• **Exercise prompt**: Go over the records and copy every line with the string "using".

--- Dataset entries Enclosed Below ---

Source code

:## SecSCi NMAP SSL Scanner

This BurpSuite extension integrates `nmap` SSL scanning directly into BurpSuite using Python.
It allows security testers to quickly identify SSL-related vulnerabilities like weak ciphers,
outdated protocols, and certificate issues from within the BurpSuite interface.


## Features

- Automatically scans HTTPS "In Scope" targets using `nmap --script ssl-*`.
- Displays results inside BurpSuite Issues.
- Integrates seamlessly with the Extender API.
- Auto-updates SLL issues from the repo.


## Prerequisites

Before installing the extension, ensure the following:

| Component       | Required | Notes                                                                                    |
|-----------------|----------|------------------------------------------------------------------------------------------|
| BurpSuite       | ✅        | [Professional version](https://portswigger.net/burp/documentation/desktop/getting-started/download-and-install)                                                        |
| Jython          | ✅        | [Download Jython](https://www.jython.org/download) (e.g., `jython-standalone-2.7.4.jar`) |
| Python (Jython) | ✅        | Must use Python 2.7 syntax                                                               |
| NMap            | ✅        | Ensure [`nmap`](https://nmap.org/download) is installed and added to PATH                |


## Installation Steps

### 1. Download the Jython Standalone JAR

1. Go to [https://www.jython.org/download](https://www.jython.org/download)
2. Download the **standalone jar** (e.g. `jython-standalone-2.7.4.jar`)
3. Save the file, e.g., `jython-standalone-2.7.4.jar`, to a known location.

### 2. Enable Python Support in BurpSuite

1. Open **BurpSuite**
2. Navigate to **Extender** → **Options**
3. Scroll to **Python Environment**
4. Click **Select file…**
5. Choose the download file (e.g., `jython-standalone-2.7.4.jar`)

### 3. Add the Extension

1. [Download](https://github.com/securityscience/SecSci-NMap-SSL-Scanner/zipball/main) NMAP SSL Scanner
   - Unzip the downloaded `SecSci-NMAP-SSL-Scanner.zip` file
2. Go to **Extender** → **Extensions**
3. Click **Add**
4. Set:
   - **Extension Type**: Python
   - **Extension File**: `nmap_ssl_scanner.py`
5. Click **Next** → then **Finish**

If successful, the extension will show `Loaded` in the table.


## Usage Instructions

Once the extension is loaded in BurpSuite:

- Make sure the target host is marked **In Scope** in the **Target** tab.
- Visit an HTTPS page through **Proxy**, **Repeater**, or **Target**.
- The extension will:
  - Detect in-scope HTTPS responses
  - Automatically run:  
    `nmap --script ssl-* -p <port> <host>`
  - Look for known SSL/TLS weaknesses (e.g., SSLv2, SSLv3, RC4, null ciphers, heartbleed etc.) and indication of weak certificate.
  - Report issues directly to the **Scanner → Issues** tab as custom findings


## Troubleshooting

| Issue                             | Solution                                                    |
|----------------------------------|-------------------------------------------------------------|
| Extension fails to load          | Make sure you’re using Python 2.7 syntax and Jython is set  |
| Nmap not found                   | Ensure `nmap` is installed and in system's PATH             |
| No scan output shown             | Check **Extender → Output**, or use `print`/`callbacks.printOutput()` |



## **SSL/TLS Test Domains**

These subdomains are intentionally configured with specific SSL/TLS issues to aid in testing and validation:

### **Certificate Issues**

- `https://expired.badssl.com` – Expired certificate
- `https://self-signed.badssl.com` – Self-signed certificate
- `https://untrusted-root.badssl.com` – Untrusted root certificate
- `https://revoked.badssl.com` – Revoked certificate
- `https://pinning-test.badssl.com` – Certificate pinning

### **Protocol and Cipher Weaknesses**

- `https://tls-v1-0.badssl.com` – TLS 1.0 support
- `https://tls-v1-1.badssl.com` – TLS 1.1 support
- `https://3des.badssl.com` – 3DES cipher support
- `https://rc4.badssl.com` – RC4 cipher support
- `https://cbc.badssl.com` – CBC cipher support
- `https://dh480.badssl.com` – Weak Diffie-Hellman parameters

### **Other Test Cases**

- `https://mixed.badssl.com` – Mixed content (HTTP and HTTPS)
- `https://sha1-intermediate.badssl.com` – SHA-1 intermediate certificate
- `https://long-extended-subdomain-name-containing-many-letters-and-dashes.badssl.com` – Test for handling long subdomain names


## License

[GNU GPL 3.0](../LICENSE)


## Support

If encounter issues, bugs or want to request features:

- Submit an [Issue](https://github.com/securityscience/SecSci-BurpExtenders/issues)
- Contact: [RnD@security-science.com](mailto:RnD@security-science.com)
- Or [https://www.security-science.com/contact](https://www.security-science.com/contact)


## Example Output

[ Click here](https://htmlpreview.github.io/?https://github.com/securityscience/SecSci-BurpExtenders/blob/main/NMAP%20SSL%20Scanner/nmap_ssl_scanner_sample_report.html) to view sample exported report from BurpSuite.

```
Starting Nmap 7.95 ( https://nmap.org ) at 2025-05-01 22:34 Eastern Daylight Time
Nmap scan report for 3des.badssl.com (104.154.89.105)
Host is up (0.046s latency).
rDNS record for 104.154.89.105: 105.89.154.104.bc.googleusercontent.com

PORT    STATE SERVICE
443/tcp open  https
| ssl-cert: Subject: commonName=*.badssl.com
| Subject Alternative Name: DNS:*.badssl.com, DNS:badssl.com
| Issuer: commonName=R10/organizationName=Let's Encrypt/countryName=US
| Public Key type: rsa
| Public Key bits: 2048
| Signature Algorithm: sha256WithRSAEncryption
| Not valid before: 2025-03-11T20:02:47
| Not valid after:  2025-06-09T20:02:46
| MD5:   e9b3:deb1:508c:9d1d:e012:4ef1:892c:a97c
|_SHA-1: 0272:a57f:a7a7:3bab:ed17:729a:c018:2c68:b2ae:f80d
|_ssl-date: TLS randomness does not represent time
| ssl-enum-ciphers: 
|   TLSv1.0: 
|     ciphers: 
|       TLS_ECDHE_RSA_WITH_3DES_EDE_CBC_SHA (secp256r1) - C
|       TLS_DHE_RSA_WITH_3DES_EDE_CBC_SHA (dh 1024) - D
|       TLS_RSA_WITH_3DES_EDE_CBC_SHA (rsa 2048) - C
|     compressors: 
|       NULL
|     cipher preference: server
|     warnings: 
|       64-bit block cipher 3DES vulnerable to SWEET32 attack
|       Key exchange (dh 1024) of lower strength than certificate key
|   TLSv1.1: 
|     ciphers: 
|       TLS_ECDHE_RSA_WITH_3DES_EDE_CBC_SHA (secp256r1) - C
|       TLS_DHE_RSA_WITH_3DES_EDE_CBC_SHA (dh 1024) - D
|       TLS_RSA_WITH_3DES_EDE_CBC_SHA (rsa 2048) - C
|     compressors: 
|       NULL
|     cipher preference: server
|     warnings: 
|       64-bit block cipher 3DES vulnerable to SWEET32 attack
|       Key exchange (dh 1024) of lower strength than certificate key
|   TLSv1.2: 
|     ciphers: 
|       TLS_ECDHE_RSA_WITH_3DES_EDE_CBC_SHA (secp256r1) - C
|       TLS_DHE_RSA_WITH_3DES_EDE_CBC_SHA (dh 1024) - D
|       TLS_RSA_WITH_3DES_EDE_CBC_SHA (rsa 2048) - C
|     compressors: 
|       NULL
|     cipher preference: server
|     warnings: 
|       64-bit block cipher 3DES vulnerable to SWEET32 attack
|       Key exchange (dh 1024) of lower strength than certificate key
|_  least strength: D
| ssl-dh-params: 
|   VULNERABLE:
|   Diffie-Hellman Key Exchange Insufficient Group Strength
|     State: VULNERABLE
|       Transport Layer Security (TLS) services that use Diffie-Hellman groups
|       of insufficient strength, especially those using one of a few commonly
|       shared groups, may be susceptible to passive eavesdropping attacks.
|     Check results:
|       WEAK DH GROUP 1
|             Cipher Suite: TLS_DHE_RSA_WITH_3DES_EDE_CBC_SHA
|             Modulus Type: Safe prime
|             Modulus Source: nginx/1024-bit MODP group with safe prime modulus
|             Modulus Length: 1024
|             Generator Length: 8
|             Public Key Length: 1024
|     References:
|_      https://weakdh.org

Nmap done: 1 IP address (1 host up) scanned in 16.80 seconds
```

--- End of Enclosed Dataset entries ---

• **Answer section**:
This BurpSuite extension integrates `nmap` SSL scanning directly into BurpSuite using Python.
- Automatically scans HTTPS "In Scope" targets using `nmap --script ssl-*`.
| Extension fails to load          | Make sure you’re using Python 2.7 syntax and Jython is set  |
|       of insufficient strength, especially those using one of a few commonly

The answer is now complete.